Abstract

ABSTRACT Aesthetic experience is an emotional response to the spontaneous interpretation of an object/situation as symbolic of either the fulfilment of an impossible but inalienable desire (positive aesthetic experience) or the inescapability of that to which we are ineluctably averse (negative aesthetic experience). In both cases it is an emotional response to situations for which there is no appropriate practical response; hence the perception of the response as “disinterested,” though, since aesthetic experience is a matter of value and emotion, it cannot actually be “disinterested” in the sense of unconnected with desire. Insofar, then, as it is an emotional response—a perception of objects or situations as value-laden—that the subject cannot account for in terms of any conscious desires, we must take aesthetic experience to be the outcome of an unconscious process. We may surmise the form that this unconscious process takes from the nature of aesthetic experience itself.

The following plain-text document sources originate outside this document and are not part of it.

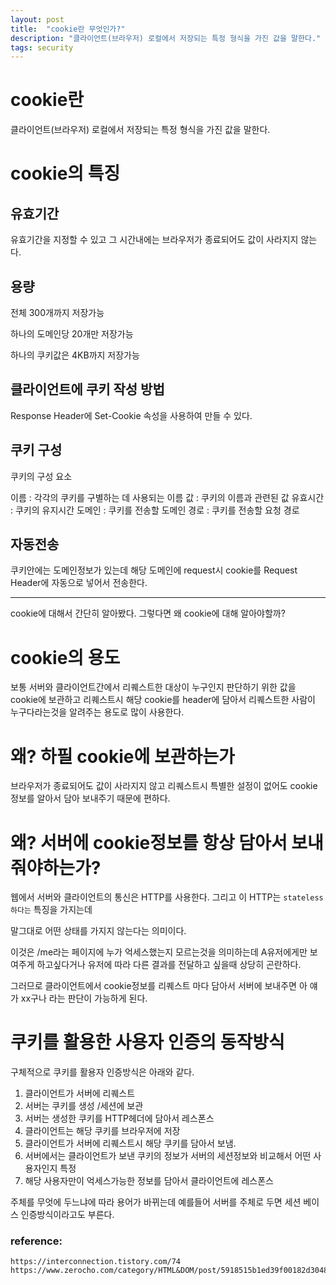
 ```yaml
---
layout: post
title:  "cookie란 무엇인가?"
description: "클라이언트(브라우저) 로컬에서 저장되는 특정 형식을 가진 값을 말한다."
tags: security
---
```


# cookie란

클라이언트(브라우저) 로컬에서 저장되는 특정 형식을 가진 값을 말한다.

# cookie의 특징

## 유효기간

유효기간을 지정할 수 있고 그 시간내에는 브라우저가 종료되어도 값이 사라지지 않는다.

## 용량

전체 300개까지 저장가능

하나의 도메인당 20개만 저장가능

하나의 쿠키값은 4KB까지 저장가능

## 클라이언트에 쿠키 작성 방법

Response Header에 Set-Cookie 속성을 사용하여 만들 수 있다.


## 쿠키 구성

쿠키의 구성 요소

이름 : 각각의 쿠키를 구별하는 데 사용되는 이름
값 : 쿠키의 이름과 관련된 값
유효시간 : 쿠키의 유지시간
도메인 : 쿠키를 전송할 도메인
경로 : 쿠키를 전송할 요청 경로



## 자동전송

쿠키안에는 도메인정보가 있는데 해당 도메인에 request시 cookie를 Request Header에 자동으로 넣어서 전송한다.

----

cookie에 대해서 간단히 알아봤다.
그렇다면 왜 cookie에 대해 알아야할까?


# cookie의 용도

보통 서버와 클라이언트간에서 리퀘스트한 대상이 누구인지 판단하기 위한 값을 cookie에 보관하고
리퀘스트시 해당 cookie를 header에 담아서 리퀘스트한 사람이 누구다라는것을 알려주는 용도로 많이 사용한다.

# 왜? 하필 cookie에 보관하는가

브라우저가 종료되어도 값이 사라지지 않고
리퀘스트시 특별한 설정이 없어도 cookie정보를 알아서 담아 보내주기 때문에 편하다.

# 왜? 서버에 cookie정보를 항상 담아서 보내줘야하는가?

웹에서 서버와 클라이언트의 통신은 HTTP를 사용한다.
그리고 이 HTTP는 `stateless하다는` 특징을 가지는데

말그대로 어떤 상태를 가지지 않는다는 의미이다.

이것은 /me라는 페이지에 누가 억세스했는지 모르는것을 의미하는데
A유저에게만 보여주게 하고싶다거나 유저에 따라 다른 결과를 전달하고 싶을때 상당히 곤란하다.

그러므로 클라이언트에서 cookie정보를 리퀘스트 마다 담아서 서버에 보내주면 아 얘가 xx구나 
라는 판단이 가능하게 된다.


# 쿠키를 활용한 사용자 인증의 동작방식

구체적으로 쿠키를 활용자 인증방식은 아래와 같다.

1. 클라이언트가 서버에 리퀘스트
2. 서버는 쿠키를 생성 /세션에 보관
3. 서버는 생성한 쿠키를 HTTP헤더에 담아서 레스폰스
4. 클라이언트는 해당 쿠키를 브라우저에 저장
5. 클라이언트가 서버에 리퀘스트시 해당 쿠키를 담아서 보냄.
6. 서버에서는 클라이언트가 보낸 쿠키의 정보가 서버의 세션정보와 비교해서 어떤 사용자인지 특정
7. 해당 사용자만이 억세스가능한 정보를 담아서 클라이언트에 레스폰스

주체를 무엇에 두느냐에 따라 용어가 바뀌는데 예를들어 서버를 주체로 두면 
세션 베이스 인증방식이라고도 부른다.


### reference:

```
https://interconnection.tistory.com/74
https://www.zerocho.com/category/HTML&DOM/post/5918515b1ed39f00182d3048
```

It is precipitated by the spontaneous interpretation of objects/situations in terms of enduring and insatiable desires, which either arise from, or we are convinced arise from, the conditions of our existence. This interpretation invests the object/situation with a meaning that we do not wish to consciously acknowledge. In the case of positive aesthetic experience, this projection of the value arises from a desire to objectify that value by disowning as far as possible one’s own role in creating it. In the case of negative aesthetic experience, it is a matter of containing the perceived value within a specific, avoidable, object.